Eduardo B (Los Angeles)
A society and culture that is subservient to a minority of citizens — the gun lobby, from manufacturers to zealots — is doomed to what is a definition of insanity: doing the same thing over and over and expecting different results. Conservatives and Republicans own this. They are trapped by their superstition that the only thing that guarantees their freedom is guns being freely available. The real freedom that is actually lost because of this false superstition is public safety. America simply keeps getting farther away from being great.

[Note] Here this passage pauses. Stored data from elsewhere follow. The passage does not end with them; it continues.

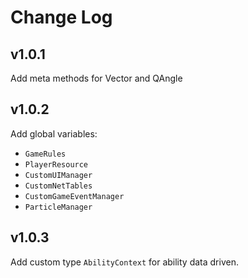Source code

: # Change Log

## v1.0.1

Add meta methods for Vector and QAngle

## v1.0.2

Add global variables:

-   `GameRules`
-   `PlayerResource`
-   `CustomUIManager`
-   `CustomNetTables`
-   `CustomGameEventManager`
-   `ParticleManager`

## v1.0.3

Add custom type `AbilityContext` for ability data driven.
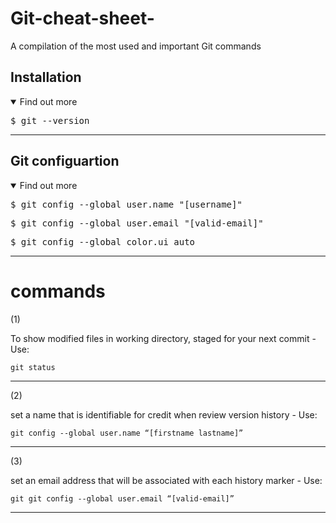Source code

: # Git-cheat-sheet-
A compilation of the most used and important Git commands 

## Installation
<details open>
<summary>Find out more </summary>
 
<pre>$ git --version </pre>

</details>

---

## Git configuartion 
<details open>
<summary>Find out more</summary>

<pre>$ git config --global user.name "[username]" </pre>

<pre>$ git config --global user.email "[valid-email]" </pre>

<pre>$ git config --global color.ui auto </pre>

</details>

---

# commands 

<p> (1) </p>

 To show modified files in working directory, staged for your next commit
    - Use: 
    
    git status

---

<p> (2) </p>

 set a name that is identifiable for credit when review version history
    - Use: 
    
    git config --global user.name “[firstname lastname]”

---

<p> (3) </p>

 set an email address that will be associated with each history marker
    - Use: 
    
    git git config --global user.email “[valid-email]”

---

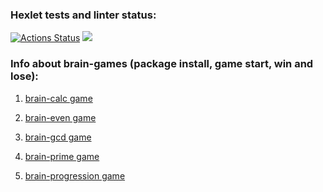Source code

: ### Hexlet tests and linter status:
[![Actions Status](https://github.com/Stas2304/frontend-project-lvl1/workflows/hexlet-check/badge.svg)](https://github.com/Stas2304/frontend-project-lvl1/actions)
<a href="https://codeclimate.com/github/Stas2304/frontend-project-lvl1/maintainability"><img src="https://api.codeclimate.com/v1/badges/882cc1675f70789599c3/maintainability" /></a>

### Info about brain-games (package install, game start, win and lose):
1) [brain-calc game](https://asciinema.org/a/d1oHtv1CHSonFReBinkck7bTl?speed=2)

2) [brain-even game](https://asciinema.org/a/rXdfr3zquTuiC5WcbCTz4Iysp?speed=3)

3) [brain-gcd game](https://asciinema.org/a/0go0pc8zK4CMW2qloiRf45sf5?speed=2)

4) [brain-prime game](https://asciinema.org/a/doRZOKoULXiGR5tIIDRHw55M7?speed=2)

5) [brain-progression game](https://asciinema.org/a/JkoputbEIRVTkmKaO6frofhsR?speed=2)
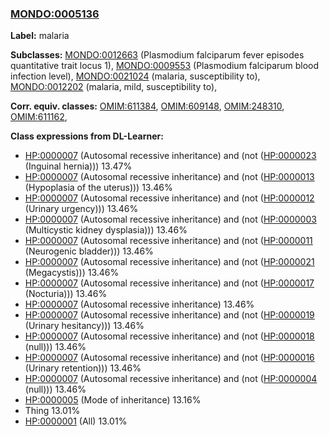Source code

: 
### [MONDO:0005136](http://purl.obolibrary.org/obo/MONDO_0005136)
**Label:** malaria

**Subclasses:** [MONDO:0012663](http://purl.obolibrary.org/obo/MONDO_0012663) (Plasmodium falciparum fever episodes quantitative trait locus 1), [MONDO:0009553](http://purl.obolibrary.org/obo/MONDO_0009553) (Plasmodium falciparum blood infection level), [MONDO:0021024](http://purl.obolibrary.org/obo/MONDO_0021024) (malaria, susceptibility to), [MONDO:0012202](http://purl.obolibrary.org/obo/MONDO_0012202) (malaria, mild, susceptibility to), 

**Corr. equiv. classes:** [OMIM:611384](http://purl.obolibrary.org/obo/OMIM_611384), [OMIM:609148](http://purl.obolibrary.org/obo/OMIM_609148), [OMIM:248310](http://purl.obolibrary.org/obo/OMIM_248310), [OMIM:611162](http://purl.obolibrary.org/obo/OMIM_611162), 

**Class expressions from DL-Learner:**

- [HP:0000007](http://purl.obolibrary.org/obo/HP_0000007) (Autosomal recessive inheritance) and (not ([HP:0000023](http://purl.obolibrary.org/obo/HP_0000023) (Inguinal hernia))) 13.47%
- [HP:0000007](http://purl.obolibrary.org/obo/HP_0000007) (Autosomal recessive inheritance) and (not ([HP:0000013](http://purl.obolibrary.org/obo/HP_0000013) (Hypoplasia of the uterus))) 13.46%
- [HP:0000007](http://purl.obolibrary.org/obo/HP_0000007) (Autosomal recessive inheritance) and (not ([HP:0000012](http://purl.obolibrary.org/obo/HP_0000012) (Urinary urgency))) 13.46%
- [HP:0000007](http://purl.obolibrary.org/obo/HP_0000007) (Autosomal recessive inheritance) and (not ([HP:0000003](http://purl.obolibrary.org/obo/HP_0000003) (Multicystic kidney dysplasia))) 13.46%
- [HP:0000007](http://purl.obolibrary.org/obo/HP_0000007) (Autosomal recessive inheritance) and (not ([HP:0000011](http://purl.obolibrary.org/obo/HP_0000011) (Neurogenic bladder))) 13.46%
- [HP:0000007](http://purl.obolibrary.org/obo/HP_0000007) (Autosomal recessive inheritance) and (not ([HP:0000021](http://purl.obolibrary.org/obo/HP_0000021) (Megacystis))) 13.46%
- [HP:0000007](http://purl.obolibrary.org/obo/HP_0000007) (Autosomal recessive inheritance) and (not ([HP:0000017](http://purl.obolibrary.org/obo/HP_0000017) (Nocturia))) 13.46%
- [HP:0000007](http://purl.obolibrary.org/obo/HP_0000007) (Autosomal recessive inheritance) 13.46%
- [HP:0000007](http://purl.obolibrary.org/obo/HP_0000007) (Autosomal recessive inheritance) and (not ([HP:0000019](http://purl.obolibrary.org/obo/HP_0000019) (Urinary hesitancy))) 13.46%
- [HP:0000007](http://purl.obolibrary.org/obo/HP_0000007) (Autosomal recessive inheritance) and (not ([HP:0000018](http://purl.obolibrary.org/obo/HP_0000018) (null))) 13.46%
- [HP:0000007](http://purl.obolibrary.org/obo/HP_0000007) (Autosomal recessive inheritance) and (not ([HP:0000016](http://purl.obolibrary.org/obo/HP_0000016) (Urinary retention))) 13.46%
- [HP:0000007](http://purl.obolibrary.org/obo/HP_0000007) (Autosomal recessive inheritance) and (not ([HP:0000004](http://purl.obolibrary.org/obo/HP_0000004) (null))) 13.46%
- [HP:0000005](http://purl.obolibrary.org/obo/HP_0000005) (Mode of inheritance) 13.16%
- Thing 13.01%
- [HP:0000001](http://purl.obolibrary.org/obo/HP_0000001) (All) 13.01%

Eclectic Pragmatism — http://eclectic-pragmatist.tumblr.com/
Eclectic Pragmatist — https://medium.com/eclectic-pragmatism
Linda (Kew Gardens)
For all the thoughts and prayers, nothing changes. Congress is silent. Donald is silent. Billions for a wall, but nothing to help the overburdened and underbudgeted school phycologists and guidance counselors. A drop in the bucket for the opioid epidemic and school bullying is rampant. Gun owners have to take responsibility too. How many young children accidentally killed a sibling or friend because they found and played with a gun. Is there mandatory insurance like we have for cars or any reg that can prevent someone under the age of 18 getting their hands on a gun?
Children are not a commodity that is easily replaced.
M P (New York)
Well they voted for everything that lead to this. So thoughts and prayers. And nothing else.
Anne (NY, NY)
I moved from NY to KY, and now work in KY public schools. When the topic of the shooting came up yesterday, I quickly realized that I was the only person in the lunch room that does not own a gun. And my co-worker said her church is sponsoring a trip to a gun range. I am no religious scholar, but how can a church think that is normal? Christ had a message of peace, and there is nothing peaceful about guns. The hypocrisy is mind-boggling.
Liberal (NW Ohio)
These shootings are part of what Kentucky has agreed to as a state. Most voted for tRump. Most own guns. Most support the NRA. It does not appear to bother them that their governor was first in line on the work-for-health.care scheme. My God, they voted in Mitch McConnell! One does not get to live without shootings, high school ones no less, when one has made bad decisions en masse. They’ve agreed to dance with devil. As a result, they will have high school shootings. I have no sympathy whatsoever. How about they pay taxes for mental health help for the young? How about they come into the 21st century with most of their thinking?
Vickie (Woodbury)
I agree with the gist of this letter, but I do have sympathy. I have never felt that the sins of the parents should be visited upon the children. And I do believe other states have had their share of shootings (school and otherwise) too.
Stephen Beard (Troy, OH)
The thoughts and prayers ought to be sufficient, just like they were for every mass shooting or school shooting since Newtown.
CEJNYC (NY)
11 mass shootings in the US so far this year - in less than one month. At this rate, if this statistic proves predictive, we'll have well over 100 mass shootings in 2018. Has the US declared war on itself?
Dan Stackhouse (NYC)
Very true Stephen, and I will donate three thoughts and two prayers to this particular school shooting. I'd give more, but I have to save them for the next several shootings that will occur over the next month, nearly all in areas that vote for Republicans by some weird NRA affected coincidence.